Kronos banking Trojan re-emerges after re-tooling and re-brand as Osiris

Germany, Japan and Poland targetted in new banking Trojan campaign, according to Proofpoint

The Kronos banking Trojan, the malware linked with security researcher Marcus Hutchins, has re-emerged following a re-tooling, and a re-branding as Osiris.

It first made an appearance in 2014, used largely in malware campaigns in the UK and Japan before disappearing.

Now, Proofpoint claims to have uncovered a variant in the wild in campaigns in Germany, Japan and Poland. The company warns that a new campaign is currently being tested, after the first samples of this new variant uncovered in April 2018.

The Trojan has been propagated via a variety of methods, including a phishing campaign in Germany taking advantage of Word macros, targeting users of five German banks; a malvertising attack in Japan sending victims to a site riddled with malicious JavaScript injections; and, a phishing campaign bearing fake Microsoft Word invoice documents in Poland.

The campaigns have been run during June and July, with a second campaign opening in Poland just last week on 20 July.

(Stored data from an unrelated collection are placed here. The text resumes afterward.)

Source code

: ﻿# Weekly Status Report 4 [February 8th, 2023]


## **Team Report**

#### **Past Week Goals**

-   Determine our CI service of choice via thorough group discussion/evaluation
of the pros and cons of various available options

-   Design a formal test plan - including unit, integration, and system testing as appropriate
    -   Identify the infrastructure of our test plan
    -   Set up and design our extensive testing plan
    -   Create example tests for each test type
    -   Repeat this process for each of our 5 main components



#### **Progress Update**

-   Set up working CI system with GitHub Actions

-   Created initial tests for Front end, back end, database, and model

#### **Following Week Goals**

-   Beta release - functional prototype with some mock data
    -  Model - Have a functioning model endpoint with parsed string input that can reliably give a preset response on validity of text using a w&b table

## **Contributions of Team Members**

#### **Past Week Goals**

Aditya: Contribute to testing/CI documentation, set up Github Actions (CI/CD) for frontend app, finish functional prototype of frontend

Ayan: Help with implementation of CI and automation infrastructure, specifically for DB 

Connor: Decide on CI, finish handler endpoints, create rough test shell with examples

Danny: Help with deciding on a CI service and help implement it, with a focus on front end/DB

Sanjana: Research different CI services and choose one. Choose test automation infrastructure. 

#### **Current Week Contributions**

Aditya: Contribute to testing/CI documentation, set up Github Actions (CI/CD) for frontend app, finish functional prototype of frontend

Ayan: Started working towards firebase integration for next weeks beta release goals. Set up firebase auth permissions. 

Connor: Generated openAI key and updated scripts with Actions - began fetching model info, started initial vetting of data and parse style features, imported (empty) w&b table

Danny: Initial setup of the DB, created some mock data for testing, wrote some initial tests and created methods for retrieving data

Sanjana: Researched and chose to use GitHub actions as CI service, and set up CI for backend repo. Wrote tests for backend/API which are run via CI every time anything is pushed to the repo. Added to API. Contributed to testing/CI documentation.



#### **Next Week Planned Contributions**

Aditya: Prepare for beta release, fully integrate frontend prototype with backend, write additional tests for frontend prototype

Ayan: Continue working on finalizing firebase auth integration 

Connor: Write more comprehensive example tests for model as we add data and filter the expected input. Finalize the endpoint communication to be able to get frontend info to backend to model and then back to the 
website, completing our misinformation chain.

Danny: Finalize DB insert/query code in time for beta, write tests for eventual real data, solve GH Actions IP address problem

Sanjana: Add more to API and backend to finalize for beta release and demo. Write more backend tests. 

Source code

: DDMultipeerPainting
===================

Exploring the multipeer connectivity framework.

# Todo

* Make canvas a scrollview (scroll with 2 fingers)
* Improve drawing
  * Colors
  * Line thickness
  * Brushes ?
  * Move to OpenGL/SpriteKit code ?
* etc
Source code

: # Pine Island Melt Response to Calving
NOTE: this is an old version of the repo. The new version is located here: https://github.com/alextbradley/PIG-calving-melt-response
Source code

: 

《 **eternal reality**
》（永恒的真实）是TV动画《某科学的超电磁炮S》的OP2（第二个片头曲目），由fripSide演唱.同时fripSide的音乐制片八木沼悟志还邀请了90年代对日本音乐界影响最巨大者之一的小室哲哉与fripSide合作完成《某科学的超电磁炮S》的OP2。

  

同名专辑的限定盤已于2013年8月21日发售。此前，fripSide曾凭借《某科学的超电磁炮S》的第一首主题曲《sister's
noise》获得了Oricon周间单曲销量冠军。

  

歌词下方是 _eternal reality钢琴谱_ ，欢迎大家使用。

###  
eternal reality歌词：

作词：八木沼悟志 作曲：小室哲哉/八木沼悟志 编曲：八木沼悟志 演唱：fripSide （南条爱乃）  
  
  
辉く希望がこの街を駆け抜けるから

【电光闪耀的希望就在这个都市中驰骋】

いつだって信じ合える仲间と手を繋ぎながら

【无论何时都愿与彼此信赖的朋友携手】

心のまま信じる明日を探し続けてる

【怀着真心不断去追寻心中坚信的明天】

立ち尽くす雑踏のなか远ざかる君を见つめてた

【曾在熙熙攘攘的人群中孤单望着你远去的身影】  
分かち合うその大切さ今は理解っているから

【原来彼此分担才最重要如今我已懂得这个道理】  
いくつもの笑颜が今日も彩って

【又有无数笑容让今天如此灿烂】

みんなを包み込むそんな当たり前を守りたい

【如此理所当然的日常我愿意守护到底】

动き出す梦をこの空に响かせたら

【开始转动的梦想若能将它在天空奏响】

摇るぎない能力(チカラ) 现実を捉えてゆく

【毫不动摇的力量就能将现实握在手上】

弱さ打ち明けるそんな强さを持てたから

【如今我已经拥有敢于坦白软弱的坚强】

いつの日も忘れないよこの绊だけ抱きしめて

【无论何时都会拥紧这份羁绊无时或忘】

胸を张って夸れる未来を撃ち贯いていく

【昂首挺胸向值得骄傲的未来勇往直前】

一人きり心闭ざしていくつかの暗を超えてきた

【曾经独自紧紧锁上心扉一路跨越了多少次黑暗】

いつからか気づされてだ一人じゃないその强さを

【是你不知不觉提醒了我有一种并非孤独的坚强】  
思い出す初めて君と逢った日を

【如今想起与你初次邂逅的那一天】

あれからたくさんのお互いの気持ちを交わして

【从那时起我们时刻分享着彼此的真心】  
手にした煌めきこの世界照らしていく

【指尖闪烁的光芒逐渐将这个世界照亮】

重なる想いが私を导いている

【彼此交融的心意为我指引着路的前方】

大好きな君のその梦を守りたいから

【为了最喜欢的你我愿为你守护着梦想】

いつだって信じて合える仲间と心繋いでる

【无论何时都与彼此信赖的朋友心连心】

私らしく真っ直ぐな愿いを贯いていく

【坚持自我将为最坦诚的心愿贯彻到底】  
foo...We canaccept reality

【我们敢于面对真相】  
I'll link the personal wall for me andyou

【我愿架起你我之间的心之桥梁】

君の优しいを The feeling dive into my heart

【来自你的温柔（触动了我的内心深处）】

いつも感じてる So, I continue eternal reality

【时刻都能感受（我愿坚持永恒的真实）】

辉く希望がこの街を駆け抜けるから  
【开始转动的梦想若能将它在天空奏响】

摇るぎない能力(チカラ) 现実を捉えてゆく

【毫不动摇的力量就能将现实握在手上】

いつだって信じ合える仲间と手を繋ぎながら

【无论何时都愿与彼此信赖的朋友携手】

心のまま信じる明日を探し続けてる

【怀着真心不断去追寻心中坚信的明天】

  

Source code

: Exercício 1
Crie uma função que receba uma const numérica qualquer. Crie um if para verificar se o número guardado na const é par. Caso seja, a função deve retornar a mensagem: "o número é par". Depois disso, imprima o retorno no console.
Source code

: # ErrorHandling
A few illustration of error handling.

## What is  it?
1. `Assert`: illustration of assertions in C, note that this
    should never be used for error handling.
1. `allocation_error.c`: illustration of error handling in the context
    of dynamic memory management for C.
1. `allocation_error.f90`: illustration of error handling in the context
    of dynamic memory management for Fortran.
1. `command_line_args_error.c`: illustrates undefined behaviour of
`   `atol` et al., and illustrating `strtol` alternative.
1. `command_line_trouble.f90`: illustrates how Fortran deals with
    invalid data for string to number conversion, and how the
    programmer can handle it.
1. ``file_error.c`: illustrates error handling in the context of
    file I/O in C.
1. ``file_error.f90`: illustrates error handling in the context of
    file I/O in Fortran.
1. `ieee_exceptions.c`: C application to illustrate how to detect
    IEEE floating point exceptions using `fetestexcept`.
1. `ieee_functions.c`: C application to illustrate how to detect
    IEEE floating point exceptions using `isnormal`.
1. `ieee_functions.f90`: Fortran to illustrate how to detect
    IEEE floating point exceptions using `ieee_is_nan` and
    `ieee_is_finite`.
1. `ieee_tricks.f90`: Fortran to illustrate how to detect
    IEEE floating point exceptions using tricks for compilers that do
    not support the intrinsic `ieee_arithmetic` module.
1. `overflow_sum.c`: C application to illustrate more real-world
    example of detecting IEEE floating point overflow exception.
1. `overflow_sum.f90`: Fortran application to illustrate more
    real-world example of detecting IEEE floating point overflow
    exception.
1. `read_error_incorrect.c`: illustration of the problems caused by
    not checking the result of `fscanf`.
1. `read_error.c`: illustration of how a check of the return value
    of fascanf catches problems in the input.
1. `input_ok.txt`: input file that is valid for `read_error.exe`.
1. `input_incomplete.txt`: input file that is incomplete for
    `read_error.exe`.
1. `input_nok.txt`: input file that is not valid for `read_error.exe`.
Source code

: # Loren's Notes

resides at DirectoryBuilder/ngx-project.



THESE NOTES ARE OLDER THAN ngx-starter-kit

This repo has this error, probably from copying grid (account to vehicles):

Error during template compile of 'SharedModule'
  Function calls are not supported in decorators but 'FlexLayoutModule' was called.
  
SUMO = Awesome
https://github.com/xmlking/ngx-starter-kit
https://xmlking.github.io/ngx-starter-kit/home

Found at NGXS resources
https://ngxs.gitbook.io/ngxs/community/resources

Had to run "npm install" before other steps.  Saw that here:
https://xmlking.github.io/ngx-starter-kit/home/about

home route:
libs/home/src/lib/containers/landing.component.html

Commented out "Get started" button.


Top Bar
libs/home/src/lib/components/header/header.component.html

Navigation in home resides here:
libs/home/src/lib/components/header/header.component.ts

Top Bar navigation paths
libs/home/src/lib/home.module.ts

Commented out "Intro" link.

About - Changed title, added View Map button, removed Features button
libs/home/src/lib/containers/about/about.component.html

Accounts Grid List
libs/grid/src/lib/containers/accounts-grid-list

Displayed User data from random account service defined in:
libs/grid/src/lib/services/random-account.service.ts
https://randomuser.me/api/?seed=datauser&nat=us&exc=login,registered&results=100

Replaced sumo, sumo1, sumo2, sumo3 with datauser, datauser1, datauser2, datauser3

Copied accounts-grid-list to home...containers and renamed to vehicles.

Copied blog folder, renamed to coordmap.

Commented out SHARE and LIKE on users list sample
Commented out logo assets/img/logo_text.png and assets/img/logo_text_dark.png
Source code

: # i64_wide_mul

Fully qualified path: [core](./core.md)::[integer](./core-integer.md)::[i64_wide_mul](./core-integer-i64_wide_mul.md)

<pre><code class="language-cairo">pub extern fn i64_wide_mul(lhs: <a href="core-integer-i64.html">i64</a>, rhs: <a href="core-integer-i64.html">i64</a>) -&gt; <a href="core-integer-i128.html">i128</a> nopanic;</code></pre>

Kronos "is a banking Trojan that uses man-in-the-browser techniques along with webinject rules to modify the web pages of financial institutions, facilitating the theft of user credentials, account information, other user information, and money through fraudulent transactions. It also has keylogging and hidden VNC functionality to help with its ‘banker' activities," explained Proofpoint in a research paper.

One of the main differences between old and new Kronos is that the new variant using.onion command and control, along with Tor, in a bid to anonymise communications.

Proofpoint believes that the re-emergence of Kronos is linked to the emergence of Osiris, which was advertised earlier this year, offering features that overlap with samples of Kronos picked up in the recent campaigns.

Proofpoint warned that it provided further evidence that hackers were turning their attention from crypto-currency mining back to more direct money-making schemes.

"The first half of this year has been marked by substantial diversity among malicious email campaigns but banking Trojans in particular have predominated. The Kronos banking Trojan has a relatively long and interesting history and it looks like it will continue as a fixture in the threat landscape for now," it warned.

Hutchins is alleged to have written the Kronos Trojan in 2014 and sold it in 2015 via the AlphaBay malware darknet market shut down in July 2017. He was arrested in August 2017 when boarding a flight back from the US to the UK after attending a series of security events.

Hutchins shot to fame during the WannaCry ransomware outbreak when he discovered how to quickly and easily disable it. However, the FBI claims that Hutchins dabbled in malware writing for profit, but Hutchins has refuted the claims.

It is believed that the purchaser of Kronos from Hutchins was US-based and apprehended by the FBI when he sought to sell copies of Kronos to an FBI agent.

'VinnyK', as he is referred to in Hutchins' latest indictment, is believed to have pointed the finger of blame for creating the malware at Hutchins and does not appear to be facing any charges.